──────── Information provided ────────

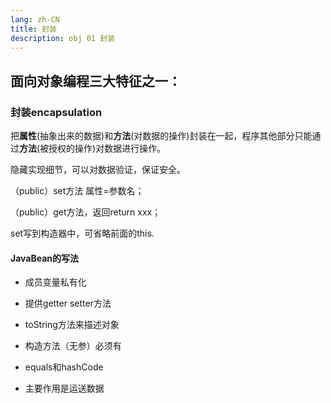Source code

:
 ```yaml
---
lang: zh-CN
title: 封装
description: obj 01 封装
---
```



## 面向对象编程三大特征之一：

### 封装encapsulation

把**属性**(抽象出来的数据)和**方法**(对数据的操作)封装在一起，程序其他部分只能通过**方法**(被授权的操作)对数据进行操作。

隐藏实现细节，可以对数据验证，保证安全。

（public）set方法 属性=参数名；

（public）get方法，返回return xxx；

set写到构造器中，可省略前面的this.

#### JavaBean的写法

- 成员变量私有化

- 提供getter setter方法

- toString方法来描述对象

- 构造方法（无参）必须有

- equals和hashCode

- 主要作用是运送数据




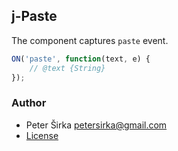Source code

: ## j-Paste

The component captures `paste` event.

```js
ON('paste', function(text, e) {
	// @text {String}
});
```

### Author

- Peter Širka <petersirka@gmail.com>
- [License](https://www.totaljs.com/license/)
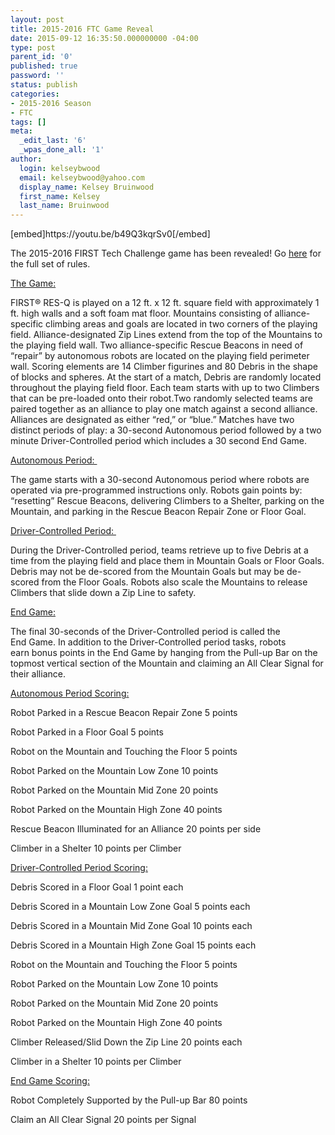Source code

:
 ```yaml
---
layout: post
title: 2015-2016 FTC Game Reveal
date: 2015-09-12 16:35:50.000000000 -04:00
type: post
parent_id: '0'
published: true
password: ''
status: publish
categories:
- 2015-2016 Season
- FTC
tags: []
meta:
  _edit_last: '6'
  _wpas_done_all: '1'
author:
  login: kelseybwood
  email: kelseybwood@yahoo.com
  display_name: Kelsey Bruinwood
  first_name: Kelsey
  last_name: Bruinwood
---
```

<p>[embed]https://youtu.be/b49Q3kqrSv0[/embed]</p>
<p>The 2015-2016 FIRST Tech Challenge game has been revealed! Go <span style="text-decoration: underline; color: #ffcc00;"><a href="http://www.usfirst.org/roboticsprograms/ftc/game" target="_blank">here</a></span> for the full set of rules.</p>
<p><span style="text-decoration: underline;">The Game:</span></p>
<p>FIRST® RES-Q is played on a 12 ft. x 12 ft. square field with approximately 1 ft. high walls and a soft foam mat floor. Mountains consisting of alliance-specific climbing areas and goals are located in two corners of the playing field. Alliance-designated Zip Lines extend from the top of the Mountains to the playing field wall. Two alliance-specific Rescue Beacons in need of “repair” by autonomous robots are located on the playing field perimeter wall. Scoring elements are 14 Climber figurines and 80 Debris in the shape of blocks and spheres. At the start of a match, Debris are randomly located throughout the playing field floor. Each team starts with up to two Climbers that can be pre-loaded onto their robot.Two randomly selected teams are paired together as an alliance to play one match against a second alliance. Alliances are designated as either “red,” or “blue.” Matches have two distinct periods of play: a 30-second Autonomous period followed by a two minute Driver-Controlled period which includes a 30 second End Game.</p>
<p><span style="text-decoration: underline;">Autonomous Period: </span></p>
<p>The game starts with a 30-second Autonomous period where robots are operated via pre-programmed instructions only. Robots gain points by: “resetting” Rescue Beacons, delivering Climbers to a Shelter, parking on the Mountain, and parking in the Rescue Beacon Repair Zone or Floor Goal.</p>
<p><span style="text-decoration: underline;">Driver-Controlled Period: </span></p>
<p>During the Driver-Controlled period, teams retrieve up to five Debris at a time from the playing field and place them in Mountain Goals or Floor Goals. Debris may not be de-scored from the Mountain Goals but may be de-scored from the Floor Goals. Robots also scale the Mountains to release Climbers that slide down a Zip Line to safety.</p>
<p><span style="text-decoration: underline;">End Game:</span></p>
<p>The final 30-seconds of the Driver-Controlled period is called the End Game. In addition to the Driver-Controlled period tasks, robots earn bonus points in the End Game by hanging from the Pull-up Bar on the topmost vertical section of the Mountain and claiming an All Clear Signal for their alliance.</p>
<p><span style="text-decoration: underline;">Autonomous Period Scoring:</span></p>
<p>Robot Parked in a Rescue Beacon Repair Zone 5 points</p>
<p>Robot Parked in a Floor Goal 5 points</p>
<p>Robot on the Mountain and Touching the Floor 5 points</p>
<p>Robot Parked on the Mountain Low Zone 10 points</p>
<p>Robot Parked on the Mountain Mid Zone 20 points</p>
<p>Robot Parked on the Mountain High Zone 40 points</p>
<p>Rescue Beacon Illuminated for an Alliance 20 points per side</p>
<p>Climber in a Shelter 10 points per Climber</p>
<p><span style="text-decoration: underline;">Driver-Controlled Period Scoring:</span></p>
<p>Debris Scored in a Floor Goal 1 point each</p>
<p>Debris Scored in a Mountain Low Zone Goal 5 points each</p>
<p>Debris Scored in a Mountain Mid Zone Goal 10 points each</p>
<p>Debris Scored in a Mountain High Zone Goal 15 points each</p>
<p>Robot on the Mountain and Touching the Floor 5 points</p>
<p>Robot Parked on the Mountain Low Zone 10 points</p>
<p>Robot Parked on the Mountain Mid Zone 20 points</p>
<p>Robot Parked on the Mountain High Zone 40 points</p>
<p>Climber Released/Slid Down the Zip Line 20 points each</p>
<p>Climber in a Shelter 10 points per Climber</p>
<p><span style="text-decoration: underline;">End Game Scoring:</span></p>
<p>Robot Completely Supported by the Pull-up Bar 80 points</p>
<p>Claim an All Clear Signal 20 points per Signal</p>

────────

What is expected: If a line in the entries above contains the word "playing", copy it.

Response:
<p>FIRST® RES-Q is played on a 12 ft. x 12 ft. square field with approximately 1 ft. high walls and a soft foam mat floor. Mountains consisting of alliance-specific climbing areas and goals are located in two corners of the playing field. Alliance-designated Zip Lines extend from the top of the Mountains to the playing field wall. Two alliance-specific Rescue Beacons in need of “repair” by autonomous robots are located on the playing field perimeter wall. Scoring elements are 14 Climber figurines and 80 Debris in the shape of blocks and spheres. At the start of a match, Debris are randomly located throughout the playing field floor. Each team starts with up to two Climbers that can be pre-loaded onto their robot.Two randomly selected teams are paired together as an alliance to play one match against a second alliance. Alliances are designated as either “red,” or “blue.” Matches have two distinct periods of play: a 30-second Autonomous period followed by a two minute Driver-Controlled period which includes a 30 second End Game.</p>
<p>During the Driver-Controlled period, teams retrieve up to five Debris at a time from the playing field and place them in Mountain Goals or Floor Goals. Debris may not be de-scored from the Mountain Goals but may be de-scored from the Floor Goals. Robots also scale the Mountains to release Climbers that slide down a Zip Line to safety.</p>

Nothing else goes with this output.